What you should do:
Beneath this instruction is a listing; print exactly the lines in it starting at the line that contains "## Pre-Requisite Reading" and going through the line that contains "## Synopsis".

+++ Record extracts

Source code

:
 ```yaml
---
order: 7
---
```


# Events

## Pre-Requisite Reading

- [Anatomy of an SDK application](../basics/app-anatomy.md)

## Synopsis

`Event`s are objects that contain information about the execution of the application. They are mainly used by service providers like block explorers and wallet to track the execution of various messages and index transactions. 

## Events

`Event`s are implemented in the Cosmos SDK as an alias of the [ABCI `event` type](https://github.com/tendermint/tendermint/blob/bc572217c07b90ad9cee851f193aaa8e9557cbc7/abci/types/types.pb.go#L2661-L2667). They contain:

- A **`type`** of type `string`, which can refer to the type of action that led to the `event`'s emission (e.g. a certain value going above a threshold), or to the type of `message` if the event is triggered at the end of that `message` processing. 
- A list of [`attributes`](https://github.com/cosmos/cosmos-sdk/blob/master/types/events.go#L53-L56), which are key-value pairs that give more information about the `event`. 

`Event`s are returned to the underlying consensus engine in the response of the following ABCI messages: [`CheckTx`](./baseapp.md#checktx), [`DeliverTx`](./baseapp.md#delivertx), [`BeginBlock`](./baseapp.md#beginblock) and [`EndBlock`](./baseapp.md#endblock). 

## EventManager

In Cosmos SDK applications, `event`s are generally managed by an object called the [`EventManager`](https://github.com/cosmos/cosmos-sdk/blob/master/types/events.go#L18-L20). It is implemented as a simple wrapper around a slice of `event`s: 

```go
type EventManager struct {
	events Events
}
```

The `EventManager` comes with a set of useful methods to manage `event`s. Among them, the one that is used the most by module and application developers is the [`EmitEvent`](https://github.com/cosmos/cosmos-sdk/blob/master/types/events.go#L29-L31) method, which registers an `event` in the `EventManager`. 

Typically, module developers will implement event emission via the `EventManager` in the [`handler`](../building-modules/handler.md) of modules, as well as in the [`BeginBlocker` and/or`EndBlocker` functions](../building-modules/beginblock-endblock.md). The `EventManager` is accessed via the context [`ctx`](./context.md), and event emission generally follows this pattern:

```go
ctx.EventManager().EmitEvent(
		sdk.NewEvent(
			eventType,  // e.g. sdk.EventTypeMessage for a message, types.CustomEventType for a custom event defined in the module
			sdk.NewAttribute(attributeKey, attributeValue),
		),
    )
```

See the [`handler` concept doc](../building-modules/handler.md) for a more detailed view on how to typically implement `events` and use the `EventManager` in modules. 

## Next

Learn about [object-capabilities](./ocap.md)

++++++

Answer for the task:
## Pre-Requisite Reading

- [Anatomy of an SDK application](../basics/app-anatomy.md)

## Synopsis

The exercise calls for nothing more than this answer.